D’autre part, les deux frères et leur parti, issu de l’aile conservatrice de Solidarnosc prônent une « économie de solidarité » fondée sur la défense des (maigres) acquis sociaux et l’interventionnisme de l’Etat. Ils se méfient des « excès du libéralisme », du capitalisme transnational et des nouveaux businessmen polonais, souvent d’anciens apparatchiks reconvertis. Ils ont donc promis d’augmenter les allocations familiales et de ne plus toucher aux chômeurs, de diminuer les impôts des laissés-pour-compte, de ralentir les privatisations et leurs trains de licenciements. En mettant l’accent sur la « solidarité sociale », ils ont ainsi coiffé sur le poteau la Plate-forme civique avec laquelle elle devra pourtant former une majorité. Celle-ci promettait notamment de tailler dans les dépenses sociales et de réduire largement la fiscalité sur les bénéfices des entreprises. Bref, selon le PiS, de nuire aux moins bien lotis au bénéfice des plus riches. Selon le grand journal Rzeczpospolita, « la Pologne sociale a gagné contre une expérience libérale de la PO. » Le discours du PiS a donc en partie rassuré une population fatiguée par des années de réformes économiques et sociales radicales. Mais il en faudra plus pour la réconcilier avec sa classe politique et rendre espoir à ces masses de marginalisés qui ne croient plus en personne et ne votent plus. Après tout, la victoire du PiS est pour le moins relative puisque, au bout du compte, quelque 10% de l’électorat ont voté pour ce parti.

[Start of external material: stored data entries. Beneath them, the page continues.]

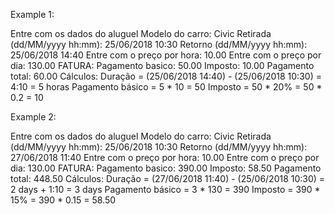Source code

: Example 1:

Entre com os dados do aluguel
Modelo do carro: Civic
Retirada (dd/MM/yyyy hh:mm): 25/06/2018 10:30
Retorno (dd/MM/yyyy hh:mm): 25/06/2018 14:40
Entre com o preço por hora: 10.00
Entre com o preço por dia: 130.00
FATURA:
Pagamento basico: 50.00
Imposto: 10.00
Pagamento total: 60.00
Cálculos:
Duração = (25/06/2018 14:40) - (25/06/2018 10:30) = 4:10 = 5 horas
Pagamento básico = 5 * 10 = 50
Imposto = 50 * 20% = 50 * 0.2 = 10

Example 2:

Entre com os dados do aluguel
Modelo do carro: Civic
Retirada (dd/MM/yyyy hh:mm): 25/06/2018 10:30
Retorno (dd/MM/yyyy hh:mm): 27/06/2018 11:40
Entre com o preço por hora: 10.00
Entre com o preço por dia: 130.00
FATURA:
Pagamento basico: 390.00
Imposto: 58.50
Pagamento total: 448.50
Cálculos:
Duração = (27/06/2018 11:40) - (25/06/2018 10:30) = 2 days + 1:10 = 3 days
Pagamento básico = 3 * 130 = 390
Imposto = 390 * 15% = 390 * 0.15 = 58.50
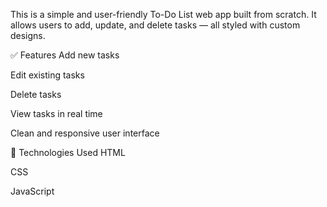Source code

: This is a simple and user-friendly To-Do List web app built from scratch. It allows users to add, update, and delete tasks — all styled with custom designs.

✅ Features
Add new tasks

Edit existing tasks

Delete tasks

View tasks in real time

Clean and responsive user interface

📂 Technologies Used
HTML

CSS

JavaScript
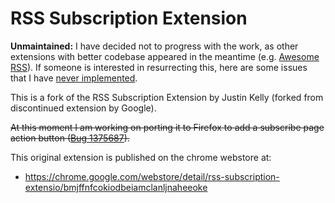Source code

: RSS Subscription Extension
=========

**Unmaintained:** I have decided not to progress with the work, as other extensions with better codebase appeared in the meantime (e.g. [Awesome RSS](https://github.com/shgysk8zer0/awesome-rss)). If someone is interested in resurrecting this, here are some issues that I have [never implemented](https://github.com/MikkCZ/page-action-rss/issues?q=label%3A%22never+implemented%22+is%3Aclosed).

This is a fork of the RSS Subscription Extension by Justin Kelly (forked from discontinued extension by Google).

~~At this moment I am working on porting it to Firefox to add a subscribe page action button ([Bug 1375687](https://bugzilla.mozilla.org/show_bug.cgi?id=1375687)).~~

This original extension is published on the chrome webstore at:

* https://chrome.google.com/webstore/detail/rss-subscription-extensio/bmjffnfcokiodbeiamclanljnaheeoke
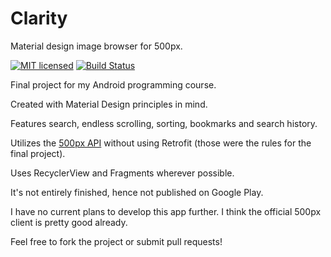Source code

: # Clarity
Material design image browser for 500px.

[![MIT licensed](https://img.shields.io/badge/license-MIT-blue.svg)](#) [![Build Status](https://travis-ci.org/TrebuhD/Clarity.svg?branch=master)](https://travis-ci.org/TrebuhD/Clarity)

Final project for my Android programming course.

Created with Material Design principles in mind.

Features search, endless scrolling, sorting, bookmarks and search history.

Utilizes the [500px API](https://github.com/500px/api-documentation) without using Retrofit (those were the rules for the final project).

Uses RecyclerView and Fragments wherever possible.

It's not entirely finished, hence not published on Google Play.

I have no current plans to develop this app further. I think the official 500px client is pretty good already.

Feel free to fork the project or submit pull requests!
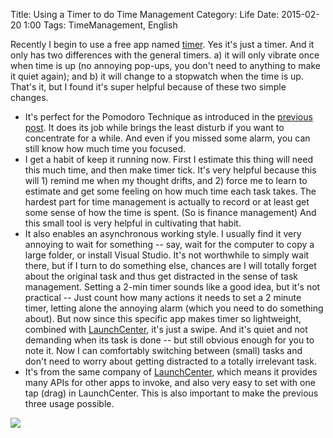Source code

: Title: Using a Timer to do Time Management
Category: Life
Date: 2015-02-20 1:00
Tags: TimeManagement, English

Recently I begin to use a free app named [timer](https://itunes.apple.com/us/app/timer/id507518845?mt=8).
Yes it's just a timer.
And it only has two differences with the general timers. 
a) it will only vibrate once when time is up (no annoying pop-ups, you don't need to anything to make it quiet again); and
b) it will change to a stopwatch when the time is up.
That's it, but I found it's super helpful because of these two simple changes.

* It's perfect for the Pomodoro Technique as introduced in the [previous post](/more-tips-about-time-management.html). It does its job while brings the least disturb if you want to concentrate for a while.
And even if you missed some alarm, you can still know how much time you focused. 
* I get a habit of keep it running now.
First I estimate this thing will need this much time, and then make timer tick.
It's very helpful because this will 1) remind me when my thought drifts, and 2) force me to learn to estimate and get some feeling on how much time each task takes.
The hardest part for time management is actually to record or at least get some sense of how the time is spent.
(So is finance management) And this small tool is very helpful in cultivating that habit.
* It also enables an asynchronous working style.
I usually find it very annoying to wait for something -- say, wait for the computer to copy a large folder, or install Visual Studio.
It's not worthwhile to simply wait there, but if I turn to do something else, chances are I will totally forget about the original task and thus get distracted in the sense of task management.
Setting a 2-min timer sounds like a good idea, but it's not practical -- Just count how many actions it needs to set a 2 minute timer, letting alone the annoying alarm (which you need to do something about).
But now since this specific app makes timer so lightweight, combined with [LaunchCenter](http://contrast.co/launch-center-pro/), it's just a swipe.
And it's quiet and not demanding when its task is done -- but still obvious enough for you to note it.
Now I can comfortably switching between (small) tasks and don't need to worry about getting distracted to a totally irrelevant task.
* It's from the same company of [LaunchCenter](http://contrast.co/launch-center-pro/), which means it provides many APIs for other apps to invoke, and also very easy to set with one tap (drag) in LaunchCenter. This is also important to make the previous three usage possible.

![](http://a2.mzstatic.com/us/r30/Purple/v4/d1/c3/fe/d1c3fe7f-ecb8-ff3a-7e14-0394348e1ac6/screen568x568.jpeg)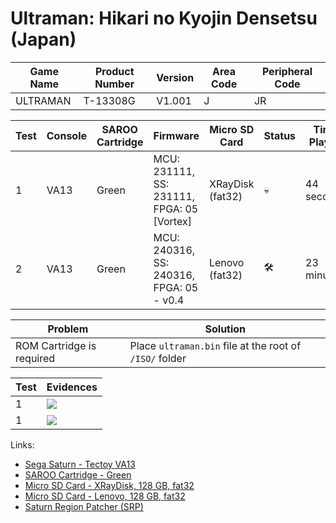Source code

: # Ultraman: Hikari no Kyojin Densetsu (Japan)

| Game Name | Product Number | Version | Area Code | Peripheral Code |
| --------- | -------------- | ------- | --------- | --------------- |
| ULTRAMAN  | T-13308G       | V1.001  | J         | JR              |

| Test | Console | SAROO Cartridge | Firmware                                   | Micro SD Card    | Status              | Time Played |
| ---- | ------- | --------------- | ------------------------------------------ | ---------------- | ------------------- | ----------- |
| 1    | VA13    | Green           | MCU: 231111, SS: 231111, FPGA: 05 [Vortex] | XRayDisk (fat32) | :skull:             | 44 seconds  |
| 2    | VA13    | Green           | MCU: 240316, SS: 240316, FPGA: 05 - v0.4   | Lenovo (fat32)   | :hammer_and_wrench: | 23 minutes  |

| Problem                   | Solution                                                |
| ------------------------- | ------------------------------------------------------- |
| ROM Cartridge is required | Place `ultraman.bin` file at the root of `/ISO/` folder |

| Test | Evidences                                                                                        |
| ---- | ------------------------------------------------------------------------------------------------ |
| 1    | [![](https://img.youtube.com/vi/F_Bb8c6Kxu4/0.jpg)](https://www.youtube.com/watch?v=F_Bb8c6Kxu4) |
| 1    | [![](https://img.youtube.com/vi/iayVEAHiJhw/0.jpg)](https://www.youtube.com/watch?v=iayVEAHiJhw) |

Links:

- [Sega Saturn - Tectoy VA13](../../../Info/Consoles/VA13/README.md)
- [SAROO Cartridge - Green](../../../Info/Cartridges/RetroGameParadiseStore/1.32F/README.md)
- [Micro SD Card - XRayDisk, 128 GB, fat32](../../../Info/SdCards/XRayDisk/128GB/fat32/README.md)
- [Micro SD Card - Lenovo, 128 GB, fat32](../../../Info/SdCards/Lenovo/128GB/fat32/README.md)
- [Saturn Region Patcher (SRP)](https://segaxtreme.net/resources/saturn-region-patcher.81/download)
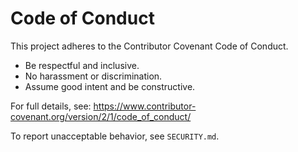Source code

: # Code of Conduct

This project adheres to the Contributor Covenant Code of Conduct.

- Be respectful and inclusive.
- No harassment or discrimination.
- Assume good intent and be constructive.

For full details, see: https://www.contributor-covenant.org/version/2/1/code_of_conduct/

To report unacceptable behavior, see `SECURITY.md`.
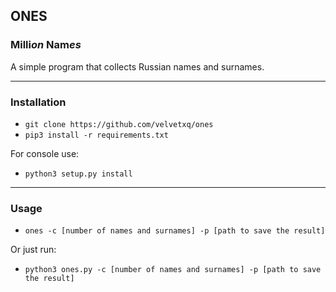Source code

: <h2>ONES</h2>
<h3>Milli<i>on</i> Nam<i>es</i></h3>
A simple program that collects Russian names and surnames.

------
<h3>Installation</h3>

* `git clone https://github.com/velvetxq/ones`
* `pip3 install -r requirements.txt`

For console use:
* `python3 setup.py install`
------

<h3>Usage</h3>

* `ones -с [number of names and surnames] -p [path to save the result]`

Or just run:
* `python3 ones.py -с [number of names and surnames] -p [path to save the result]`
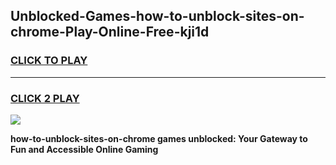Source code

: 
## Unblocked-Games-how-to-unblock-sites-on-chrome-Play-Online-Free-kji1d
<h3>
<a href="https://premium76.site?title=how-to-unblock-sites-on-chrome&ref=26A">CLICK TO PLAY</a></h3>
<hr>

<h3>
<a href="https://premium76.site?title=how-to-unblock-sites-on-chrome&ref=26A">CLICK 2 PLAY</a>
  
</h3>

<a href="https://premium76.site?title=how-to-unblock-sites-on-chrome&ref=26A"><img src="https://clearcache.store/games.png"></a>


**how-to-unblock-sites-on-chrome games unblocked: Your Gateway to Fun and Accessible Online Gaming**
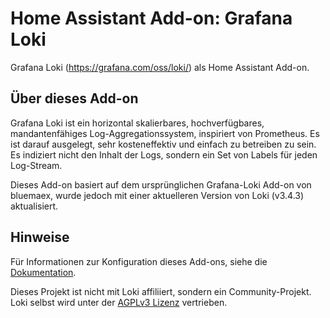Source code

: # Home Assistant Add-on: Grafana Loki

Grafana Loki (<https://grafana.com/oss/loki/>) als Home Assistant Add-on.

## Über dieses Add-on

Grafana Loki ist ein horizontal skalierbares, hochverfügbares, mandantenfähiges Log-Aggregationssystem, inspiriert von Prometheus. Es ist darauf ausgelegt, sehr kosteneffektiv und einfach zu betreiben zu sein. Es indiziert nicht den Inhalt der Logs, sondern ein Set von Labels für jeden Log-Stream.

Dieses Add-on basiert auf dem ursprünglichen Grafana-Loki Add-on von bluemaex, wurde jedoch mit einer aktuelleren Version von Loki (v3.4.3) aktualisiert.

## Hinweise

Für Informationen zur Konfiguration dieses Add-ons, siehe die [Dokumentation](DOCS.md).

Dieses Projekt ist nicht mit Loki affiliiert, sondern ein Community-Projekt. Loki selbst wird unter der [AGPLv3 Lizenz](https://www.gnu.org/licenses/agpl-3.0.de.html) vertrieben.
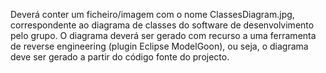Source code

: Deverá conter um ficheiro/imagem com o nome ClassesDiagram.jpg, correspondente ao diagrama de classes
do software de desenvolvimento pelo grupo. O diagrama deverá ser gerado com recurso a uma ferramenta 
de reverse engineering (plugin Eclipse ModelGoon), ou seja, o diagrama deve ser gerado a partir do 
código fonte do projecto.
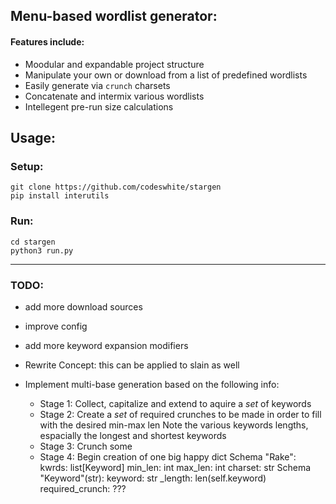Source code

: ## Menu-based wordlist generator:

#### Features include:
- Moodular and expandable project structure
- Manipulate your own or download from a list of predefined wordlists
- Easily generate via `crunch` charsets
- Concatenate and intermix various wordlists
- Intellegent pre-run size calculations

## Usage:
### Setup:
    git clone https://github.com/codeswhite/stargen
    pip install interutils

### Run:
    cd stargen
    python3 run.py

---

### TODO:

- add more download sources
- improve config
- add more keyword expansion modifiers

- Rewrite Concept: this can be applied to slain as well

- Implement multi-base generation based on the following info:
  -  Stage 1:    Collect, capitalize and extend to aquire a *set* of keywords
  - Stage 2:    Create a *set* of required crunches to be made in order to fill with the desired min-max len    Note the various keywords lengths, espacially the longest and shortest keywords
  -  Stage 3:    Crunch some
  - Stage 4:    Begin creation of one big happy dict
    Schema "Rake":        kwrds: list[Keyword]        min_len: int        max_len: int        charset: str    Schema "Keyword"(str):        keyword: str        _length: len(self.keyword)        required_crunch: ???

Et maintenant, la présidentielle…
Trente millions d’électeurs étaient appelés aux urnes pour élire 460 députés à la Diète et 100 sénateurs. Le Parlement se réunit dans les trente jours suivant le scrutin et le président de la République désigne un Premier ministre. Celui-ci dispose de quinze jours pour être confirmé à la Diète. Si cette majorité lui est refusée, la Diète présente son propre candidat. Si aucun candidat n’obtient la majorité absolue au terme de trois votes de confiance, des élections anticipées sont organisées. Tout cela est bien théorique. Le président (pour quelques jours encore) Kwasniewski ne peut refuser le candidat du PiS, qui a clairement gagné les élections et qui bénéficiera d’un très large soutien au Parlement.
Le chef du PiS, Jaroslaw Kaczynski, était le candidat naturel au poste de Premier. Mais il a décidé de s’effacer pour ne pas gêner son …frère jumeau, postulant à l’élection présidentielle. Les Polonais, en effet, risqueraient de s’offusquer de voir un clan monopoliser le pouvoir.
La présidentielle aura lieu le 9 octobre prochain (avec un second tour le 23 si aucun candidat ne remporte plus de 50% des suffrages). Le favori des sondages a longtemps été Donald Tusk, le candidat de la PO. Mais son principal challenger, Lech Kaczynski, actuel maire de Varsovie, serait en train de combler son retard.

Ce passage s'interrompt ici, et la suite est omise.